A new book, The Saddam Tapes: The Inner Workings of a Tyrant's Regime 1978-2001, based on transcripts of conversations between Iraq's Saddam Hussein and his inner circle, provides a disconcerting look at the "rationality" of another regime with nuclear ambitions. Culled from thousands of hours of tape recordings captured by American forces, augmented by analysis from the Institute for Defense Analyses, the book addresses several issues relevant to Iran, including Saddam's views of the United States, Israel, and weapons of mass destruction, as well as Iran-Iraq relations and first Gulf War. The book also allows us a view of the Saddam regime's grasp of reality—and, by extension, that of Iran's theocrats.
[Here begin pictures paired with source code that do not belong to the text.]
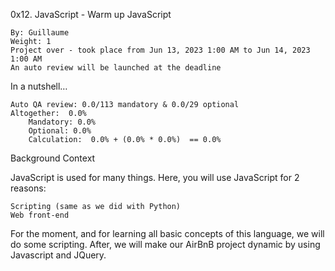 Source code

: 0x12. JavaScript - Warm up
JavaScript

    By: Guillaume
    Weight: 1
    Project over - took place from Jun 13, 2023 1:00 AM to Jun 14, 2023 1:00 AM
    An auto review will be launched at the deadline

In a nutshell…

    Auto QA review: 0.0/113 mandatory & 0.0/29 optional
    Altogether:  0.0%
        Mandatory: 0.0%
        Optional: 0.0%
        Calculation:  0.0% + (0.0% * 0.0%)  == 0.0%

Background Context

JavaScript is used for many things. Here, you will use JavaScript for 2 reasons:

    Scripting (same as we did with Python)
    Web front-end

For the moment, and for learning all basic concepts of this language, we will do some scripting. After, we will make our AirBnB project dynamic by using Javascript and JQuery.
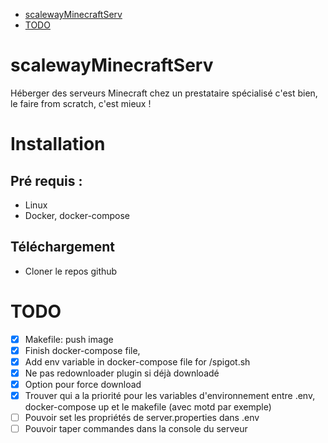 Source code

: <!-- TOC depthFrom:1 depthTo:6 withLinks:1 updateOnSave:1 orderedList:0 -->

- [scalewayMinecraftServ](#scalewayminecraftserv)
- [TODO](#todo)

<!-- /TOC -->
# scalewayMinecraftServ
Héberger des serveurs Minecraft chez un prestataire spécialisé c'est bien, le faire from scratch, c'est mieux !

# Installation
## Pré requis :
- Linux
- Docker, docker-compose

## Téléchargement
- Cloner le repos github





# TODO
- [x] Makefile: push image
- [x] Finish docker-compose file,
- [x] Add env variable in docker-compose file for /spigot.sh
- [x] Ne pas redownloader plugin si déjà downloadé
- [x] Option pour force download
- [x] Trouver qui a la priorité pour les variables d'environnement entre .env, docker-compose up et le makefile (avec motd par exemple)
- [ ] Pouvoir set les propriétés de server.properties dans .env
- [ ] Pouvoir taper commandes dans la console du serveur

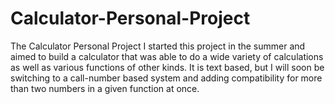 # Calculator-Personal-Project
The Calculator Personal Project
I started this project in the summer and aimed to build a calculator that was able to do a wide variety of calculations
as well as various functions of other kinds. It is text based, but I will soon be switching to a call-number based system 
and adding compatibility for more than two numbers in a given function at once.
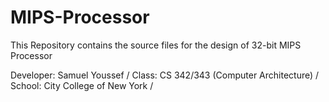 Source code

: # MIPS-Processor

This Repository contains the source files for the design of 32-bit MIPS Processor

Developer: Samuel Youssef /
Class: CS 342/343 (Computer Architecture) /
School: City College of New York /
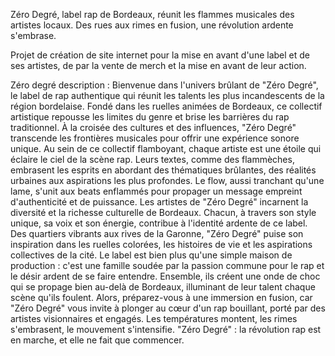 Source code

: Zéro Degré, label rap de Bordeaux, réunit les flammes musicales des artistes locaux. Des rues aux rimes en fusion, une révolution ardente s'embrase.

Projet de création de site internet pour la mise en avant d'une label et de ses artistes, de par la vente de merch 
et la mise en avant de leur action. 

Zéro degré description : 
Bienvenue dans l'univers brûlant de "Zéro Degré", le label de rap authentique qui réunit les talents les plus incandescents de la région bordelaise. 
Fondé dans les ruelles animées de Bordeaux, ce collectif artistique repousse les limites du genre et brise les barrières du rap traditionnel. À la croisée des cultures et des influences, "Zéro Degré" transcende les frontières musicales pour offrir une expérience sonore unique.
Au sein de ce collectif flamboyant, chaque artiste est une étoile qui éclaire le ciel de la scène rap. 
Leurs textes, comme des flammèches, embrasent les esprits en abordant des thématiques brûlantes, des réalités urbaines aux aspirations les plus profondes. Le flow, aussi tranchant qu'une lame, s'unit aux beats enflammés pour propager un message empreint d'authenticité et de puissance.
Les artistes de "Zéro Degré" incarnent la diversité et la richesse culturelle de Bordeaux. Chacun, à travers son style unique, sa voix et son énergie, contribue à l'identité ardente de ce label. 
Des quartiers vibrants aux rives de la Garonne, "Zéro Degré" puise son inspiration dans les ruelles colorées, les histoires de vie et les aspirations collectives de la cité.
Le label est bien plus qu'une simple maison de production : c'est une famille soudée par la passion commune pour le rap et le désir ardent de se faire entendre. 
Ensemble, ils créent une onde de choc qui se propage bien au-delà de Bordeaux, illuminant de leur talent chaque scène qu'ils foulent.
Alors, préparez-vous à une immersion en fusion, car "Zéro Degré" vous invite à plonger au cœur d'un rap bouillant, porté par des artistes visionnaires et engagés. Les températures montent, les rimes s'embrasent, le mouvement s'intensifie. 
"Zéro Degré" : la révolution rap est en marche, et elle ne fait que commencer. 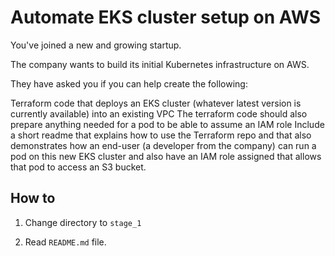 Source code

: # Automate EKS cluster setup on AWS


You've joined a new and growing startup.

The company wants to build its initial Kubernetes infrastructure on AWS.

They have asked you if you can help create the following:

Terraform code that deploys an EKS cluster (whatever latest version is currently available) into an existing VPC
The terraform code should also prepare anything needed for a pod to be able to assume an IAM role
Include a short readme that explains how to use the Terraform repo and that also demonstrates how an end-user (a developer from the company) can run a pod on this new EKS cluster and also have an IAM role assigned that allows that pod to access an S3 bucket.

## How to

1. Change directory to `stage_1`

2. Read `README.md` file.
In some ways Saddam, secularist and Arab nationalist, contrasted profoundly with Iran's current theocratic leaders; but there are ominous similarities. For Saddam as for the mullahs, Israel was the "one who raped our land," the "despised entity," the entity "rejected by humanity and by the nation." Zionists, Israelis, and Jews were undifferentiated. Saddam thought the Protocols of the Elders of Zion were to be carefully studied as an invaluable historical record of the global Jewish Zionist conspiracy. He believed Israel was behind the 1993 bombing of the World Trade Center. Zionists were responsible for reviving Pharaonic civilization in Egypt and Phoenician civilization in Lebanon in order to "break up the fabric of Arab nations." For Saddam, anti-Semitism was not simply an expedient or cover but a central organizing principle of life and thought.
His other motivating forces were regional rivalry and ideological politics. Saddam's grasping for leadership of the Arab world and the Palestinian cause brought him into constant conflict with his brother kings. He repeatedly expressed his hatred of Egypt's Mubarak and the Saudis' King Fahd, his compete distrust of Qaddafi, and his loathing of Arafat. Gangland-style assassination plots were proposed. The slaughter of Gulf Arabs was described as a "blessing." The killing of Iranians—Saddam was convinced that Israel would give Iran biological weapons for use against Iraq—was a "sacred duty."